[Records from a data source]

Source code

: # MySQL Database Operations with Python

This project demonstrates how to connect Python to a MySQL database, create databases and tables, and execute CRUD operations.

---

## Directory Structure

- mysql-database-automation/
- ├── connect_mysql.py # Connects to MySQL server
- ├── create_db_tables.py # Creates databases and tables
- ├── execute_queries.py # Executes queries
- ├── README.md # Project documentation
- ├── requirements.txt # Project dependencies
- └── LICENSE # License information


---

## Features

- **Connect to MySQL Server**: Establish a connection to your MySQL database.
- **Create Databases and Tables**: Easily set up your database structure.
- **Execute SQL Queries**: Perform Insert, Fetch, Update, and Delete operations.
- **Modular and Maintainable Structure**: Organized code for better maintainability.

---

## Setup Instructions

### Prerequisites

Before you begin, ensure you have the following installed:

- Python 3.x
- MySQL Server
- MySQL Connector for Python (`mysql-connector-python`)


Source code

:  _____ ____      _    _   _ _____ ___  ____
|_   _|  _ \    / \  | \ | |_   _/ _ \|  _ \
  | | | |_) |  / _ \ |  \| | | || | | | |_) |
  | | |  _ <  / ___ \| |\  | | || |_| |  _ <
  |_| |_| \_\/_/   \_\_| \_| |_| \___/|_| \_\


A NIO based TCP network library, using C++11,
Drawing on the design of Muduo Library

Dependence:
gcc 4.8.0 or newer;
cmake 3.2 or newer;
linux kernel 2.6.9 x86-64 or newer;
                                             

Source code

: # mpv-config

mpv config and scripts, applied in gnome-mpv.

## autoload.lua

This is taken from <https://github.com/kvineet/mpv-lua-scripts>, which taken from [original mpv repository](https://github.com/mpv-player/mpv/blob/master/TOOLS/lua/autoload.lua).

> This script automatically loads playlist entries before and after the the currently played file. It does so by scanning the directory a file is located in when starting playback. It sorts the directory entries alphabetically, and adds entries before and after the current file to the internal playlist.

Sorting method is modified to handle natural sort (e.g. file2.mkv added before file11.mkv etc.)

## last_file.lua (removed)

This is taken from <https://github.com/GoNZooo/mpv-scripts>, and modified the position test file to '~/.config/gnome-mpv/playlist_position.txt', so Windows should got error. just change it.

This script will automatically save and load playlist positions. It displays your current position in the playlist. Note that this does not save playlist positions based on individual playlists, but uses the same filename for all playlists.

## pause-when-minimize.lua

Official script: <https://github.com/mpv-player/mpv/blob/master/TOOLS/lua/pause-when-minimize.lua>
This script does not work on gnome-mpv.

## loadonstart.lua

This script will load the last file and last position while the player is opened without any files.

* * *

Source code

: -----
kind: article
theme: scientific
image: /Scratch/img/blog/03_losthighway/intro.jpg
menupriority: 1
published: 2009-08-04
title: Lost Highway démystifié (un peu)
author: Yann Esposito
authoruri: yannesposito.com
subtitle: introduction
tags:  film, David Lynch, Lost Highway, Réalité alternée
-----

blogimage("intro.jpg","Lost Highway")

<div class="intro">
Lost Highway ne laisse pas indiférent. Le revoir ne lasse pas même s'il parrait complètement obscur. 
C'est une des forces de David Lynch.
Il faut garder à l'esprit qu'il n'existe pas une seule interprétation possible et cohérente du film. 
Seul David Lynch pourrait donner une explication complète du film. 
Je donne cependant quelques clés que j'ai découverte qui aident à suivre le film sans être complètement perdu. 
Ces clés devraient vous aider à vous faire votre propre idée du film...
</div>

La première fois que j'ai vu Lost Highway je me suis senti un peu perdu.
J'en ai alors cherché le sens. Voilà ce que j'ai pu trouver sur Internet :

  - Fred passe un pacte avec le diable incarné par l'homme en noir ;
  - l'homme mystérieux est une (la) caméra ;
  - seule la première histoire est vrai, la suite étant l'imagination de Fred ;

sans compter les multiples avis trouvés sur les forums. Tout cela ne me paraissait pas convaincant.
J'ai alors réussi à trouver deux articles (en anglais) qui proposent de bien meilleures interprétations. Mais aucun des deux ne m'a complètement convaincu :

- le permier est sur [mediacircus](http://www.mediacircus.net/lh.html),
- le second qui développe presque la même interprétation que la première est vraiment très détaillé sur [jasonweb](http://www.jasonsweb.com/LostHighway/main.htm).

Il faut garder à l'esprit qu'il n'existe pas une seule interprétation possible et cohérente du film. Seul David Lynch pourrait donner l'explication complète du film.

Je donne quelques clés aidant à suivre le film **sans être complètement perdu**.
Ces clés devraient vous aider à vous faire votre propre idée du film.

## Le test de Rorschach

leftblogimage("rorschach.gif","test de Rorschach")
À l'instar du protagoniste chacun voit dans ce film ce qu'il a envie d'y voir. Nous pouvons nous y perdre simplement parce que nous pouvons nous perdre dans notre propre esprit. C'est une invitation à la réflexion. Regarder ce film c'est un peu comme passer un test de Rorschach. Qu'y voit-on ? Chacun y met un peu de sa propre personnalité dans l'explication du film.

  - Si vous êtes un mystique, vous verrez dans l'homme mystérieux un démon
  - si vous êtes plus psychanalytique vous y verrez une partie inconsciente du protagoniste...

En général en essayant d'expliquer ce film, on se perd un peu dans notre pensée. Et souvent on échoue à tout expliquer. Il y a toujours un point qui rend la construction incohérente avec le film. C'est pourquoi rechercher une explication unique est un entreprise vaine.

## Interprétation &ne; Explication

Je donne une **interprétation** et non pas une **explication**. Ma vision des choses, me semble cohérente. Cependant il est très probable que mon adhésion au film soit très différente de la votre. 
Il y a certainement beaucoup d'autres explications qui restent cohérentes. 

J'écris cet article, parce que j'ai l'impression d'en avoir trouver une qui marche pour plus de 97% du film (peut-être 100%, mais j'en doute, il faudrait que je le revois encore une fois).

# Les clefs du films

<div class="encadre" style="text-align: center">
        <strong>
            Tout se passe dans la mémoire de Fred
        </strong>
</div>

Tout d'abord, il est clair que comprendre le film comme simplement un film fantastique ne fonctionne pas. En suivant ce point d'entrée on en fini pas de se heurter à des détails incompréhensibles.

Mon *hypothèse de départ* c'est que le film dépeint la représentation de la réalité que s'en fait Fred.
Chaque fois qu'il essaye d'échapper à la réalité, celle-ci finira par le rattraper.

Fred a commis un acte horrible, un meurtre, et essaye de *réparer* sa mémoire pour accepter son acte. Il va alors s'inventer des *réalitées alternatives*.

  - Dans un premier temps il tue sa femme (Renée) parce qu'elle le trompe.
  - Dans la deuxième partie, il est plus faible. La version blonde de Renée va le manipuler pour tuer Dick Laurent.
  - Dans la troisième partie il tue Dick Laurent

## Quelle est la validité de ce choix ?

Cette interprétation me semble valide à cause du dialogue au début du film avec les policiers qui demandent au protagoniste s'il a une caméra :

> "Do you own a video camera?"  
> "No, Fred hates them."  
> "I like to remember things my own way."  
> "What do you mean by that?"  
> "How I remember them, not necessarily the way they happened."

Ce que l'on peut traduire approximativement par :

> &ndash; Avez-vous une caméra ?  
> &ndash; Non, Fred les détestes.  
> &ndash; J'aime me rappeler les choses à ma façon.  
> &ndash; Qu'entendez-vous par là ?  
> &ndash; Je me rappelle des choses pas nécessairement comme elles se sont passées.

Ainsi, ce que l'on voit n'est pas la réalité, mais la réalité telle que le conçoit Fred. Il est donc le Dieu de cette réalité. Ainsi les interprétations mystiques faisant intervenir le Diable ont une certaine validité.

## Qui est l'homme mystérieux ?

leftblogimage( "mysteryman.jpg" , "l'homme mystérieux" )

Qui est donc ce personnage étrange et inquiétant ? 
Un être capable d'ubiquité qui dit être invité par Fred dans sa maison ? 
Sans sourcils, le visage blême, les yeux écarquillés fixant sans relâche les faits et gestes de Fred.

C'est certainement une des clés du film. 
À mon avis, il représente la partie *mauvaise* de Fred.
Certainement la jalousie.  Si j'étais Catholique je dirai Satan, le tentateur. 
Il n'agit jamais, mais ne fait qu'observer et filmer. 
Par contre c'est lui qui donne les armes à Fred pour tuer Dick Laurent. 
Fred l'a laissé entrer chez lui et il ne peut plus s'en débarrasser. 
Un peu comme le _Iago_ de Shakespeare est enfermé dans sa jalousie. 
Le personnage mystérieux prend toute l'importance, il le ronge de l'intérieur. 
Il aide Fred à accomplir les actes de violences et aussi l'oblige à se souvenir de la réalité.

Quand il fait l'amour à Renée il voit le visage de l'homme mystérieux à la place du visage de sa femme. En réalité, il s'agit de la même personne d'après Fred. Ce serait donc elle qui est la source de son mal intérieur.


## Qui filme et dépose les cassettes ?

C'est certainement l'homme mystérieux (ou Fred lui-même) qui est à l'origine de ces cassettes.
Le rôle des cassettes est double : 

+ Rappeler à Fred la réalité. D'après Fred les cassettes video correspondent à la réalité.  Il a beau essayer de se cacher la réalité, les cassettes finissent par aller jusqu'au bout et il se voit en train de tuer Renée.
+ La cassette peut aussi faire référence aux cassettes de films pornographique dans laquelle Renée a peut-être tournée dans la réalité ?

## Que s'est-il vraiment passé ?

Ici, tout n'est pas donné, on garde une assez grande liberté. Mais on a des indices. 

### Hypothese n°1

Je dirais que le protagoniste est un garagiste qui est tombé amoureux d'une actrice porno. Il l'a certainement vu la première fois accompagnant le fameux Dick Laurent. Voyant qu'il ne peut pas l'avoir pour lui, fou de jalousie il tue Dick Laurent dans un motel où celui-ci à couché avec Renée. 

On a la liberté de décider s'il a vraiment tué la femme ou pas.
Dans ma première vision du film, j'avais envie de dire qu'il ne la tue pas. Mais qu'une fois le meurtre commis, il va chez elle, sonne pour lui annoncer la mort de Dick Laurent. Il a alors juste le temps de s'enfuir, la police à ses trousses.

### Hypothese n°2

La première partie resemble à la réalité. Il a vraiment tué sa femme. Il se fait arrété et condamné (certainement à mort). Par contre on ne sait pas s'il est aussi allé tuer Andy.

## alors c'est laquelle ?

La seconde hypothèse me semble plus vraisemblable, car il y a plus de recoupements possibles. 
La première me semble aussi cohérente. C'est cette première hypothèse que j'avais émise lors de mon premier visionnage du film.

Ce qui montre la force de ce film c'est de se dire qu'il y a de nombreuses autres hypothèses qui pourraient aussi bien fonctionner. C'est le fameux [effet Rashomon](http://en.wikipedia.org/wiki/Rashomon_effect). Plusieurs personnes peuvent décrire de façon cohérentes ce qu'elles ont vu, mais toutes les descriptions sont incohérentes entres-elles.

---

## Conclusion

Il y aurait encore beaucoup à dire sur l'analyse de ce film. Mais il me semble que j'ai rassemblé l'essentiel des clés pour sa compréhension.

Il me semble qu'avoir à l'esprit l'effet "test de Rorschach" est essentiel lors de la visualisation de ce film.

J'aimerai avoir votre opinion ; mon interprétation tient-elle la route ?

What to do: Your answer should be the lines above from the one containing "sans compter les" through the one containing "J'ai alors réussi", copied exactly and with both ends kept.

Answer space:
sans compter les multiples avis trouvés sur les forums. Tout cela ne me paraissait pas convaincant.
J'ai alors réussi à trouver deux articles (en anglais) qui proposent de bien meilleures interprétations. Mais aucun des deux ne m'a complètement convaincu :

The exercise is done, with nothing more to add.